Plenty of work remains. The plane, which has a 51-foot wingspan, needs "skin," the cotton fabric covering the outside. The engine must be restored. Age and health will keep Hansen from finishing it.
"As you get older, you don't get to do everything you want to do when you are younger," Hansen said.
Bill Morris, who researches aviation history, documented the Travel Air 5000's story for the air park.
The aircraft grew from a 1925 effort by a group of investors in Chicago, New York and Detroit looking to connect the cities with airmail service. They formed
the airline National Air Transport, also known as NAT, which would become United Airlines in 1931.
Carter Sr. and other local Fort Worth business leaders began working to put Fort Worth on a NAT mail service route. In November 1925, the airline was awarded a contract by the U.S. Post Office to carry mail between Fort Worth and Chicago.
"By transferring its airmail operations to private companies, the government effectively created the commercial aviation industry in the United States,"
Initially, NAT moved mail on 10 Curtiss "Carrier Pigeons," open-cockpit biplanes designed for airmail delivery, according to the air park's literature. But the airline soon wanted to add passenger service to the mail flights.

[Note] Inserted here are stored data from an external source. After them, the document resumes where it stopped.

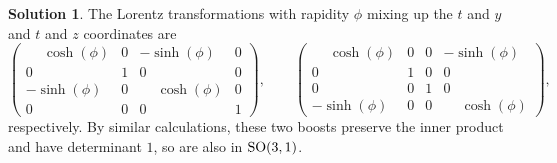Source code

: \documentclass[11pt, a4paper]{report}
\theoremstyle{definition}
\newtheorem{sol}{Solution}[part]
\newcommand*{\SO}{\ensuremath\text{SO}}
\begin{document}
\begin{sol}
The Lorentz transformations with rapidity $\phi$ mixing up the $t$ and $y$ and $t$ and $z$ coordinates are
\[
    \begin{pmatrix}
        \phantom{-}\cosh(\phi) & 0 & -\sinh(\phi)           & 0 \\
        0                      & 1 & 0                      & 0 \\
        -\sinh(\phi)           & 0 & \phantom{-}\cosh(\phi) & 0 \\
        0                      & 0 & 0                      & 1
    \end{pmatrix}, \qquad
    \begin{pmatrix}
        \phantom{-}\cosh(\phi) & 0 & 0 & -\sinh(\phi) \\
        0                      & 1 & 0 & 0 \\
        0                      & 0 & 1 & 0 \\
        -\sinh(\phi)           & 0 & 0 & \phantom{-}\cosh(\phi)
    \end{pmatrix},
\]
respectively.
By similar calculations, these two boosts preserve the inner product and have determinant $1$, so are also in $\SO(3, 1)$.

\end{sol}
\end{document}

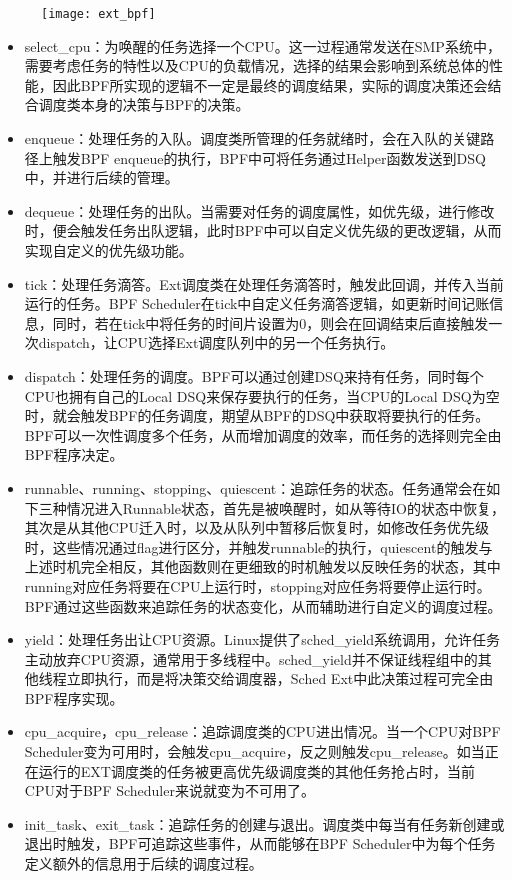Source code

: \begin{figure}[!htbp]
    \centering
    \texttt{[image: ext\_bpf]}
    \label{fig:ext_bpf}
\end{figure}

\begin{itemize}
    \item select\_cpu：为唤醒的任务选择一个CPU。这一过程通常发送在SMP系统中，需要考虑任务的特性以及CPU的负载情况，选择的结果会影响到系统总体的性能，因此BPF所实现的逻辑不一定是最终的调度结果，实际的调度决策还会结合调度类本身的决策与BPF的决策。
    \item enqueue：处理任务的入队。调度类所管理的任务就绪时，会在入队的关键路径上触发BPF enqueue的执行，BPF中可将任务通过Helper函数发送到DSQ中，并进行后续的管理。
    \item dequeue：处理任务的出队。当需要对任务的调度属性，如优先级，进行修改时，便会触发任务出队逻辑，此时BPF中可以自定义优先级的更改逻辑，从而实现自定义的优先级功能。
    \item tick：处理任务滴答。Ext调度类在处理任务滴答时，触发此回调，并传入当前运行的任务。BPF Scheduler在tick中自定义任务滴答逻辑，如更新时间记账信息，同时，若在tick中将任务的时间片设置为0，则会在回调结束后直接触发一次dispatch，让CPU选择Ext调度队列中的另一个任务执行。
    \item dispatch：处理任务的调度。BPF可以通过创建DSQ来持有任务，同时每个CPU也拥有自己的Local DSQ来保存要执行的任务，当CPU的Local DSQ为空时，就会触发BPF的任务调度，期望从BPF的DSQ中获取将要执行的任务。BPF可以一次性调度多个任务，从而增加调度的效率，而任务的选择则完全由BPF程序决定。
    \item runnable、running、stopping、quiescent：追踪任务的状态。任务通常会在如下三种情况进入Runnable状态，首先是被唤醒时，如从等待IO的状态中恢复，其次是从其他CPU迁入时，以及从队列中暂移后恢复时，如修改任务优先级时，这些情况通过flag进行区分，并触发runnable的执行，quiescent的触发与上述时机完全相反，其他函数则在更细致的时机触发以反映任务的状态，其中running对应任务将要在CPU上运行时，stopping对应任务将要停止运行时。BPF通过这些函数来追踪任务的状态变化，从而辅助进行自定义的调度过程。
    \item yield：处理任务出让CPU资源。Linux提供了sched\_yield系统调用，允许任务主动放弃CPU资源，通常用于多线程中。sched\_yield并不保证线程组中的其他线程立即执行，而是将决策交给调度器，Sched Ext中此决策过程可完全由BPF程序实现。
    \item cpu\_acquire，cpu\_release：追踪调度类的CPU进出情况。当一个CPU对BPF Scheduler变为可用时，会触发cpu\_acquire，反之则触发cpu\_release。如当正在运行的EXT调度类的任务被更高优先级调度类的其他任务抢占时，当前CPU对于BPF Scheduler来说就变为不可用了。
    \item init\_task、exit\_task：追踪任务的创建与退出。调度类中每当有任务新创建或退出时触发，BPF可追踪这些事件，从而能够在BPF Scheduler中为每个任务定义额外的信息用于后续的调度过程。
\end{itemize}

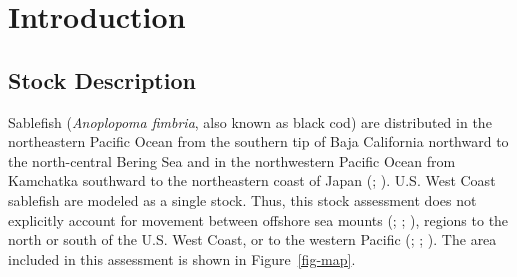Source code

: \documentclass[
  english,
]{article}
\begin{document}
\endgroup

\newpage{}

\setlength{\parskip}{5mm plus1mm minus1mm}
\setcounter{page}{1}
\setcounter{section}{0}
\renewcommand{\thefigure}{\arabic{figure}}
\renewcommand{\thetable}{\arabic{table}}
\setcounter{table}{0}
\setcounter{figure}{0}

\section{Introduction}\label{introduction}

\subsection{Stock Description}\label{stock-description-1}

Sablefish (\emph{Anoplopoma fimbria}, also known as black cod) are
distributed in the northeastern Pacific Ocean from the southern tip of
Baja California northward to the north-central Bering Sea and in the
northwestern Pacific Ocean from Kamchatka southward to the northeastern
coast of Japan (;
). U.S.
West Coast sablefish are modeled as a single stock. Thus, this stock
assessment does not explicitly account for movement between offshore sea
mounts (;
;
), regions to
the north or south of the U.S. West Coast, or to the western Pacific
(;
;
). The area
included in this assessment is shown in Figure~\ref{fig-map}.
\end{document}
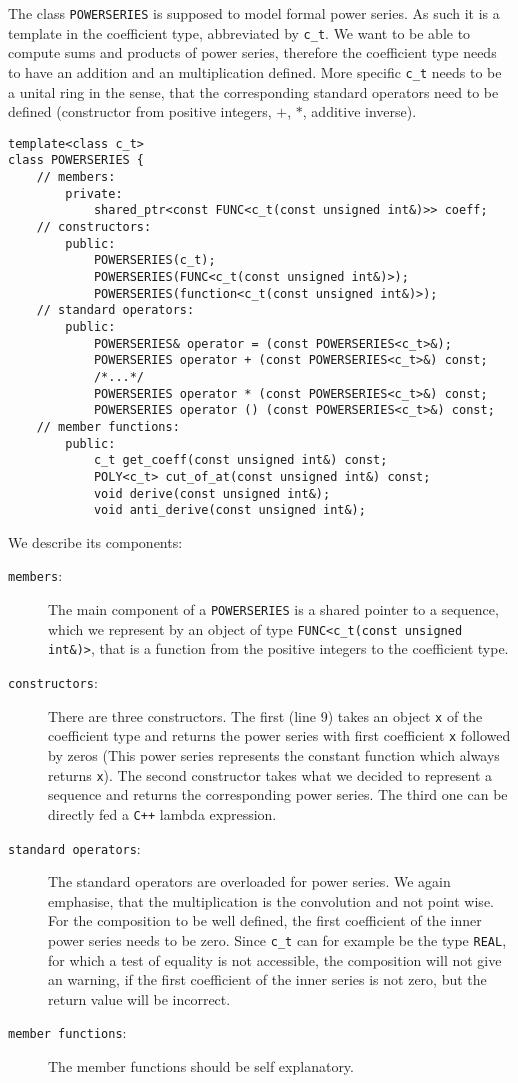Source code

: \documentclass{article}
\newcommand{\cc}{\texttt{C++}\xspace}
\newcommand{\ir}[1]{\texttt{#1}}
\newcommand{\code}[1]{\texttt{#1}}
\newcommand{\func}[1]{\texttt{#1}}
\begin{document}
The class \func{POWERSERIES} is supposed to model formal power series. As such it is a template in the coefficient type, abbreviated by \code{c\_t}. We want to be able to compute sums and products of power series, therefore the coefficient type needs to have an addition and an multiplication defined. More specific \code{c\_t} needs to be a unital ring in the sense, that the corresponding standard operators need to be defined (constructor from positive integers, $+$, $*$, additive inverse). 
\begin{lstlisting}
template<class c_t>
class POWERSERIES {
	// members:
		private:
			shared_ptr<const FUNC<c_t(const unsigned int&)>> coeff;
	// constructors:
		public:
			POWERSERIES(c_t);
			POWERSERIES(FUNC<c_t(const unsigned int&)>);
			POWERSERIES(function<c_t(const unsigned int&)>);
	// standard operators:
		public:
			POWERSERIES& operator = (const POWERSERIES<c_t>&);
			POWERSERIES operator + (const POWERSERIES<c_t>&) const;
			/*...*/
			POWERSERIES operator * (const POWERSERIES<c_t>&) const;
			POWERSERIES operator () (const POWERSERIES<c_t>&) const; 
	// member functions:
		public:
			c_t get_coeff(const unsigned int&) const;
			POLY<c_t> cut_of_at(const unsigned int&) const;
			void derive(const unsigned int&);
			void anti_derive(const unsigned int&);	
\end{lstlisting}
We describe its components:
\begin{description}
\item[\code{members}:] The main component of a \func{POWERSERIES} is a shared pointer to a sequence, which we represent by an object of type \func{FUNC<c\_t(const unsigned int\&)>}, that is a function from the positive integers to the coefficient type.
\item[\code{constructors}:] There are three constructors. The first (line 9) takes an object \code{x} of the coefficient type and returns the power series with first coefficient \code{x} followed by zeros (This power series represents the constant function which always returns \code{x}). The second constructor takes what we decided to represent a sequence and returns the corresponding power series. The third one can be directly fed a \cc lambda expression.
\item[\code{standard operators}:] The standard operators are overloaded for power series. We again emphasise, that the multiplication is the convolution and not point wise. For the composition to be well defined, the first coefficient of the inner power series needs to be zero. Since \code{c\_t} can for example be the type \ir{REAL}, for which a test of equality is not accessible, the composition will not give an warning, if the first coefficient of the inner series is not zero, but the return value will be incorrect.
\item[\code{member functions}:] The member functions should be self explanatory.
\end{description}
\end{document}
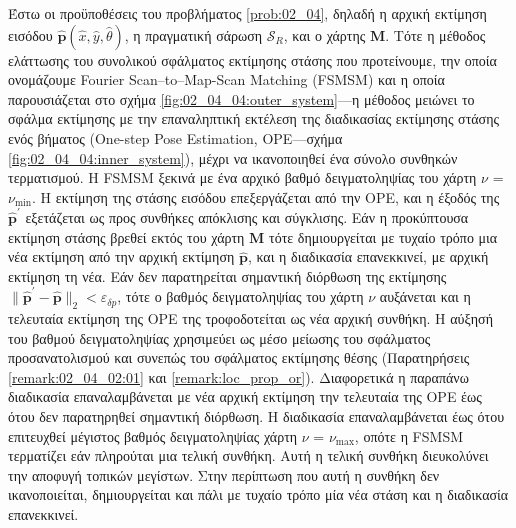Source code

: Έστω οι προϋποθέσεις του προβλήματος \ref{prob:02_04}, δηλαδή η αρχική εκτίμηση
εισόδου $\hat{\bm{p}}(\hat{x}, \hat{y}, \hat{\theta})$, η πραγματική σάρωση
$\mathcal{S}_R$, και ο χάρτης $\bm{M}$. Τότε η μέθοδος ελάττωσης του συνολικού
σφάλματος εκτίμησης στάσης που προτείνουμε, την οποία ονομάζουμε Fourier
Scan--to--Map-Scan Matching (FSMSM) και η οποία παρουσιάζεται στο σχήμα
\ref{fig:02_04_04:outer_system}---η μέθοδος μειώνει το σφάλμα εκτίμησης με την
επαναληπτική εκτέλεση της διαδικασίας εκτίμησης στάσης ενός βήματος (One-step
Pose Estimation, OPE---σχήμα \ref{fig:02_04_04:inner_system}), μέχρι να
ικανοποιηθεί ένα σύνολο συνθηκών τερματισμού. Η FSMSM ξεκινά με ένα αρχικό
βαθμό δειγματοληψίας του χάρτη $\nu$ = $\nu_{\min}$. Η εκτίμηση της στάσης
εισόδου επεξεργάζεται από την OPE, και η έξοδός της $\hat{\bm{p}}^\prime$
εξετάζεται ως προς συνθήκες απόκλισης και σύγκλισης. Εάν η προκύπτουσα εκτίμηση
στάσης βρεθεί εκτός του χάρτη $\bm{M}$ τότε δημιουργείται με τυχαίο τρόπο μια
νέα εκτίμηση από την αρχική εκτίμηση $\hat{\bm{p}}$, και η διαδικασία
επανεκκινεί, με αρχική εκτίμηση τη νέα. Εάν δεν παρατηρείται σημαντική διόρθωση
της εκτίμησης $\|\hat{\bm{p}}^\prime-\hat{\bm{p}}\|_2 < \varepsilon_{\delta
p}$, τότε ο βαθμός δειγματοληψίας του χάρτη $\nu$ αυξάνεται και η τελευταία
εκτίμηση της OPE της τροφοδοτείται ως νέα αρχική συνθήκη. Η αύξησή του βαθμού
δειγματοληψίας χρησιμεύει ως μέσο μείωσης του σφάλματος προσανατολισμού και
συνεπώς του σφάλματος εκτίμησης θέσης (Παρατηρήσεις \ref{remark:02_04_02:01}
και \ref{remark:loc_prop_or}). Διαφορετικά η παραπάνω διαδικασία
επαναλαμβάνεται με νέα αρχική εκτίμηση την τελευταία της OPE έως ότου δεν
παρατηρηθεί σημαντική διόρθωση. Η διαδικασία επαναλαμβάνεται έως ότου
επιτευχθεί μέγιστος βαθμός δειγματοληψίας χάρτη $\nu$ = $\nu_{\max}$, οπότε η
FSMSM τερματίζει εάν πληρούται μια τελική συνθήκη. Αυτή η τελική συνθήκη
διευκολύνει την αποφυγή τοπικών μεγίστων. Στην περίπτωση που αυτή η συνθήκη δεν
ικανοποιείται, δημιουργείται και πάλι με τυχαίο τρόπο μία νέα στάση και η
διαδικασία επανεκκινεί.


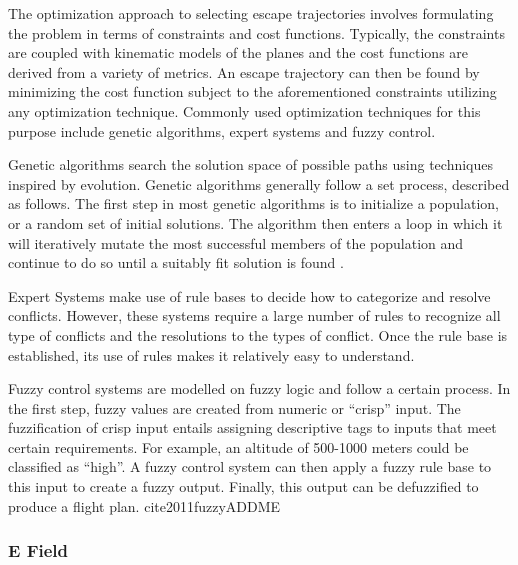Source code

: \documentclass[conference]{IEEEtran}
\begin{document}
The optimization approach to selecting escape trajectories involves formulating the problem in terms of constraints and cost functions.  Typically, the constraints are coupled with kinematic models of the planes and the cost functions are derived from a variety of metrics.  An escape trajectory can then be found by minimizing the cost function subject to the aforementioned constraints utilizing any optimization technique. Commonly used optimization techniques for this purpose include genetic algorithms, expert systems and fuzzy control.

Genetic algorithms search the solution space of possible paths using techniques inspired by evolution.  Genetic algorithms generally follow a set process, described as follows.  The first step in most genetic algorithms is to initialize a population, or a random set of initial solutions.  The algorithm then enters a loop in which it will iteratively mutate the most successful members of the population and continue to do so until a suitably fit solution is found \cite{siudynamic}.

Expert Systems make use of rule bases to decide how to categorize and resolve conflicts.  However, these systems require a large number of rules to recognize all type of conflicts and the resolutions to the types of conflict.  Once the rule base is established, its use of rules makes it relatively easy to understand. \cite{kuchar2000review}

Fuzzy control systems are modelled on fuzzy logic and follow a certain process.  In the first step, fuzzy values are created from numeric or “crisp” input.  The fuzzification of crisp input entails assigning descriptive tags to inputs that meet certain requirements.  For example, an altitude of 500-1000 meters could be classified as “high”.  A fuzzy control system can then apply a fuzzy rule base to this input to create a fuzzy output.  Finally, this output can be defuzzified to produce a flight plan. cite{2011fuzzyADDME}

\subsubsection{E Field}
\end{document}
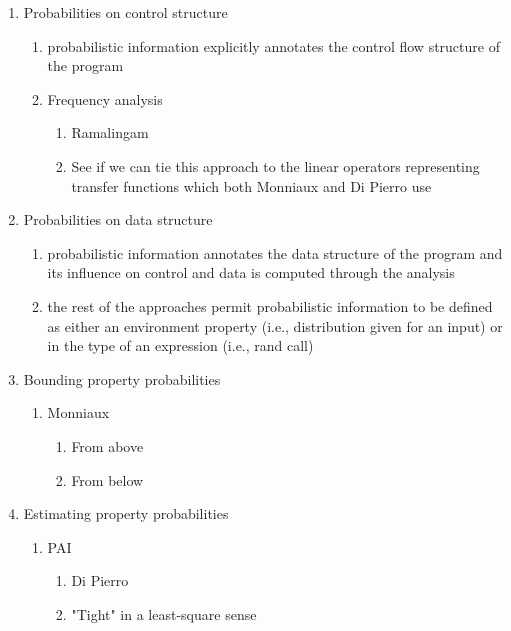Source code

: \begin{enumerate}

 \item Probabilities on control structure
   \begin{enumerate}
    \item probabilistic information explicitly annotates the control flow
    structure of the program
    \item Frequency analysis
      \begin{enumerate}
       \item Ramalingam
       \item See if we can tie this approach to the linear
  	  operators representing transfer functions
  	  which both Monniaux and Di Pierro use
      \end{enumerate}
   \end{enumerate}

 \item Probabilities on data structure
   \begin{enumerate}
    \item probabilistic information annotates the data structure of the
    program and its influence on control and data is computed through
    the analysis
    \item the rest of the approaches permit probabilistic information to
    be defined as either an environment property (i.e., distribution
    given for an input) or in the type of an expression (i.e., rand call)
   \end{enumerate}

 \item Bounding property probabilities
   \begin{enumerate}
    \item Monniaux
      \begin{enumerate}
       \item From above
       \item From below
      \end{enumerate}
   \end{enumerate}

 \item Estimating property probabilities
   \begin{enumerate}
    \item PAI
     \begin{enumerate}
      \item Di Pierro
      \item "Tight" in a least-square sense
     \end{enumerate}
   \end{enumerate}


\end{enumerate}
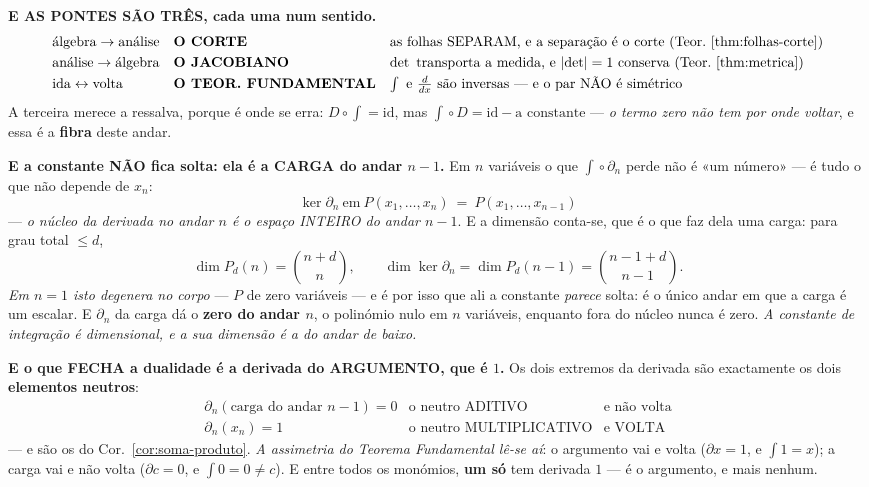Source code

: \documentclass[11pt,a4paper]{article}
\newcommand{\abs}[1]{\lvert #1\rvert}
\begin{document}
\medskip
\noindent\textbf{E AS PONTES SÃO TRÊS, cada uma num sentido.}
\[
\begin{array}{lll}
\text{álgebra}\to\text{análise} & \textbf{O CORTE} &
\text{as folhas SEPARAM, e a separação é o corte (Teor.~\ref{thm:folhas-corte})}\\[3pt]
\text{análise}\to\text{álgebra} & \textbf{O JACOBIANO} &
\det\text{ transporta a medida, e }\abs{\det}=1\text{ conserva (Teor.~\ref{thm:metrica})}\\[3pt]
\text{ida}\leftrightarrow\text{volta} & \textbf{O TEOR. FUNDAMENTAL} &
\int\text{ e }\tfrac{d}{dx}\text{ são inversas --- e o par NÃO é simétrico}
\end{array}
\]
A terceira merece a ressalva, porque é onde se erra: $D\circ\!\int=\mathrm{id}$, mas
$\int\!\circ D=\mathrm{id}-\text{a constante}$ --- \emph{o termo zero não tem por onde
voltar}, e essa é a \textbf{fibra} deste andar.

\textbf{E a constante NÃO fica solta: ela é a CARGA do andar $n-1$.} Em $n$ variáveis o que
$\int\!\circ\partial_n$ perde não é «um número» --- é tudo o que não depende de $x_n$:
\[
\boxed{\;\ker\partial_n\ \text{em}\ P(x_1,\ldots,x_n)\ =\ P(x_1,\ldots,x_{n-1})\;}
\]
--- \emph{o núcleo da derivada no andar $n$ é o espaço INTEIRO do andar $n-1$}. E a
dimensão conta-se, que é o que faz dela uma carga: para grau total $\leq d$,
\[
\dim P_d(n)=\binom{n+d}{n},
\qquad
\dim\ker\partial_n=\dim P_d(n-1)=\binom{n-1+d}{n-1}.
\]
\emph{Em $n=1$ isto degenera no corpo} --- $P$ de zero variáveis --- e é por isso que ali a
constante \emph{parece} solta: é o único andar em que a carga é um escalar. E
$\partial_n$ da carga dá o \textbf{zero do andar $n$}, o polinómio nulo em $n$ variáveis,
enquanto fora do núcleo nunca é zero. \emph{A constante de integração é dimensional, e a
sua dimensão é a do andar de baixo.}

\textbf{E o que FECHA a dualidade é a derivada do ARGUMENTO, que é $1$.} Os dois extremos
da derivada são exactamente os dois \textbf{elementos neutros}:
\[
\boxed{
\begin{array}{lll}
\partial_n(\text{carga do andar }n{-}1) = 0 & \text{o neutro ADITIVO} & \text{e não volta}\\[2pt]
\partial_n(x_n) = 1 & \text{o neutro MULTIPLICATIVO} & \text{e VOLTA}
\end{array}}
\]
--- e são os do Cor.~\ref{cor:soma-produto}. \emph{A assimetria do Teorema Fundamental
lê-se aí}: o argumento vai e volta ($\partial x=1$, e $\int1=x$); a carga vai e não volta
($\partial c=0$, e $\int0=0\neq c$). E entre todos os monómios, \textbf{um só} tem derivada
$1$ --- é o argumento, e mais nenhum.
\end{document}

The Travel Air 5000s were developed by Wichita, Kan.-based Travel Air Manufacturing Co., which was founded in 1925 by three young aircraft designers — Walter Beech, Clyde Cessna and Lloyd Stearman. All three would go on to become giants in the aviation industry.
Only 14 Travel 5000s were built. One of the airplanes provided Fort Worth with its first scheduled interstate passenger airlines service at Meacham Field in 1927.
With their enclosed cabins, the planes could fit four passengers behind the pilot, Morris said. But they had to squeeze in with the bags of mail.
"If you had a big load of mail, you might only be able to put three passengers in there," he said. "If it's Christmas time and you have a bunch of packages, you definitely aren't going to fit four. There was no center aisle and
certainly no stewardess."
The tight seating meant the Travel Air 5000's time was limited. Looking to expand passenger service, NAT replaced the 5000s with 14-passenger Ford Trimotors by 1931. The Travel Air 5000 was gifted to Carter for his
contributions to aviation during a presentation Feb. 1, 1931, in Fort Worth.
Hansen has an old washed-out photograph of the ceremony. In it, Carter and NAT President Paul Henderson stand in front of the airplane looking at a piece of paper. Carter's friend, humorist Will Rogers, stands next to them, smiling at the camera.
Carter stored the airplane at Shady Oak as a souvenir until he gave it to Hansen. The retired pilot said he contacted United Airlines to see if it was interested in the aircraft, but the company was not.
Morris said that air park officials are pursuing a grant to help with the expense of buying the aircraft. In the meantime, they're accepting financial pledges from the public on the air park's website. Ideally, they would like to see the plane serve as the centerpiece for a museum. So far, the air park has raised more than $20,000, he said.
"We're seeing some enthusiasm out there for this," Hodgson said. "This is a unique piece of history, and we hope people will take an interest."